Was unternimmt der Kanton Zug in Bezug auf diese doch gravierenden Mängel in der Bevölkerung?
Der Kanton Zug ist sich dieses Themas sehr bewusst. Personen mit einem Förderbedarf in den Grundkompetenzen können bereits jetzt am Weiterbildungszentrum WBZ Luzern den Kurs «Lesen und Schreiben für deutschsprachige Erwachsene», den «Basiskurs Grundkompetenzen für Erwachsene» und am Berufsbildungszentrum BBZ Goldau den «Vorbereitungskurs Grundkompetenzen für Erwachsene» kostenlos besuchen. Das BIZ, Berufsinformationszentrum, steht den ratsuchenden Personen mit Tipps und Beratungen zur Seite. Auf Basis des Weiterbildungsgesetzes hat der Kanton Zug mit dem Staatssekretariat für Bildung, Forschung und Innovation, kurz SBFI, für die Jahre 2021 bis 2024 eine Programmvereinbarung abgeschlossen, in der er sich dazu verpflichtet, Massnahmen zur Förderung der Grundkompetenzen Erwachsener zu ergreifen.
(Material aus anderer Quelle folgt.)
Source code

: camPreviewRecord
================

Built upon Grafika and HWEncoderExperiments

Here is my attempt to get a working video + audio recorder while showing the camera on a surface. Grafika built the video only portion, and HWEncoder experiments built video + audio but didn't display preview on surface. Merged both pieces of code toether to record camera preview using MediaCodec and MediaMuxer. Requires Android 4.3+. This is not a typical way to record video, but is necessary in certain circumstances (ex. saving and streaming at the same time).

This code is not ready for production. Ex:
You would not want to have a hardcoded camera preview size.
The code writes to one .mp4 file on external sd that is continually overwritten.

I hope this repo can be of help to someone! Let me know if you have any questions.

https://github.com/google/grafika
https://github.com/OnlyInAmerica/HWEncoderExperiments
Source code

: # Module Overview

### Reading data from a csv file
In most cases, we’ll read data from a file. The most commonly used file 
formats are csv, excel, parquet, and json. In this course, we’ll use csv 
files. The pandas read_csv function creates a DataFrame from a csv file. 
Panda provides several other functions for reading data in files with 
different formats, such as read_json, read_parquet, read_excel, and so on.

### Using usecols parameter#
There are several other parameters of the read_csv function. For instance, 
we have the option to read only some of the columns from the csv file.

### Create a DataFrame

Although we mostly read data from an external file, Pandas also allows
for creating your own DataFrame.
Im Kantonsrat wurde im November 2022 ein Postulat als erheblich erklärt, das die Einführung von Bildungsgutscheinen zur Förderung der Grundkompetenzen Erwachsener verlangt. Somit sind alle Voraussetzungen gegeben, dass der Kanton Zug ab September in Zusammenarbeit mit den Kantonen Luzern und Schwyz Bildungsgutscheine für Kurse im Bereich der Grundkompetenzen Erwachsener ausstellt. Aktuell laufen die Vorbereitungen für diesen Schritt, detailliertere Informationen folgen in den nächsten Monaten.